A River Runners team makes an expedition to Utah and Colorado to paddle the Green River through Ladore Canyon. Andrea isn’t sure she’s ready but the club leader assures her she is, she’s put in the time. They hire a local outfitter who handles the supply raft and are accompanied by several outsiders, the most prominent being Johan Speiser, a German foldboat champion. Andrea immerses herself in Green River lore. The River Runners put-in is at Brown’s Park, an isolated mountain valley once the hideout of Butch Cassidy and sister-outlaws, Ann and Josie Bassett. Andrea learns about John Wesley Powell, the leader of the first expeditions down the Green and Colorado Rivers and the Grand Canyon in the late 1860s. Powell had a knack for naming and he called the canyon below Brown’s the “Gates of Lodore,” after a popular Robert Southey poem, “The Cataract of Lodore.” Andrea memorizes parts of the poem,
“And dashing and flashing and splashing and clashing;
And so never ending, but always descending,
All at once and all o’er, with a mighty uproar,
And this way the water comes down at Lodore.”
The splashing and clashing goes well and as her skills improve she glories in the delights of river running. “In fact, day by day, the bright blue canvas streak became more a part of her being; Andrea and the boat were one. It was a passport to fresh worlds and when the low-voiced boom of plunging waters sounded ahead, heralding the moment when the current world seized the two of them-that was heaven. That was what she lived for.”
Throughout the trip, Andrea’s self confidence rebounds and she dreams of becoming a champion racer. One day, she’ll race on the Arkansas near Salida, Colorado, the biggest race of all. Her attention becomes divided though, as she takes an interest in a fellow traveler, Lance, who is equally avid on boating and also in photography. Meanwhile, Andrea avoids the unwanted attention of the outfitter’s assistant, Buzz. Andrea fends him off saying, “I don’t know what kind of gal I am. But I’m sure I don’t want to be pawed by you. I don’t go for necking. And if I did, it wouldn’t be with you.”

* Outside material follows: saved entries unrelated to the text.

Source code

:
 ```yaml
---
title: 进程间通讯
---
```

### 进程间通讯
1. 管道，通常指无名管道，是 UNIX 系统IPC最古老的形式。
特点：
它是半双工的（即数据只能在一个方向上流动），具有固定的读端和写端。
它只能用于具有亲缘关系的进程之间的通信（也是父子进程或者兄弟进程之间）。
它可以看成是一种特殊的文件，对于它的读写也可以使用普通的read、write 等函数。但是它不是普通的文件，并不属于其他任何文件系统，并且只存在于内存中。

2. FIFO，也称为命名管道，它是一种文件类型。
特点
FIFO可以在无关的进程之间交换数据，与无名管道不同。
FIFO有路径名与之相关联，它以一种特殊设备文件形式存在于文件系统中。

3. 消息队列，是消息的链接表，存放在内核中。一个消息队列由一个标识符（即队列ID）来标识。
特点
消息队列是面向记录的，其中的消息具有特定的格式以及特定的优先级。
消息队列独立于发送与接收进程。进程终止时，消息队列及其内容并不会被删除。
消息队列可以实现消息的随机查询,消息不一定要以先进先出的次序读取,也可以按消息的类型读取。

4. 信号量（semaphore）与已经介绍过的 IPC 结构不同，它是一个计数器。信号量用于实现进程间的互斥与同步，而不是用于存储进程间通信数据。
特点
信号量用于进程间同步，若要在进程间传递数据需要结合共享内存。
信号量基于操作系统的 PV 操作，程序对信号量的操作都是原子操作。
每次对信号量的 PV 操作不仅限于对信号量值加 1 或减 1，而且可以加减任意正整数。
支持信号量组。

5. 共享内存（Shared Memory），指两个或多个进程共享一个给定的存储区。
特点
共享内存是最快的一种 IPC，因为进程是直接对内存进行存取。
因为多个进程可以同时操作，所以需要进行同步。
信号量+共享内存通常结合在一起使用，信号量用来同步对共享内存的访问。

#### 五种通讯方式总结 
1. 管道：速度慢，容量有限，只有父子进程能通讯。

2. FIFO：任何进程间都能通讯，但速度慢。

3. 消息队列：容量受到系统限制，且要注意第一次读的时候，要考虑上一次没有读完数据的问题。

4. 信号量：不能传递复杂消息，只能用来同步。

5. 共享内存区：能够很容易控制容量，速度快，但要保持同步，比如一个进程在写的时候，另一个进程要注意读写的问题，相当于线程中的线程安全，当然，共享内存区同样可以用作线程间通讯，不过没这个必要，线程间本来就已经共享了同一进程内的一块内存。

The novel was written decades ago and despite reading quaintly at times, it holds up well. The ending is especially satisfying. Andrea learns an important lesson as her success and cockiness are followed by failure and dismay. Andrea studies another person, much worse off than herself yet still happy and vibrant… and realizes, “It’s really very simple-it isn’t what happens to you that counts, but what you let it do to you.”
The author, Vivien Breck, was not a foldboater but she spoke with many paddlers in her research. She also took a rafting trip down the same section of the Green to familiarize herself with the culture and geography. Many of Breck’s other novels center on adventurous young girls.
“White Water” is one of a Junior Literary Guild series of books for juveniles, ages eleven to sixteen. The JLG still operates as a commercial book club now called the Junior Library Guild and continues to publish young adult literature. “White Water” is available in used bookstores and from internet resellers.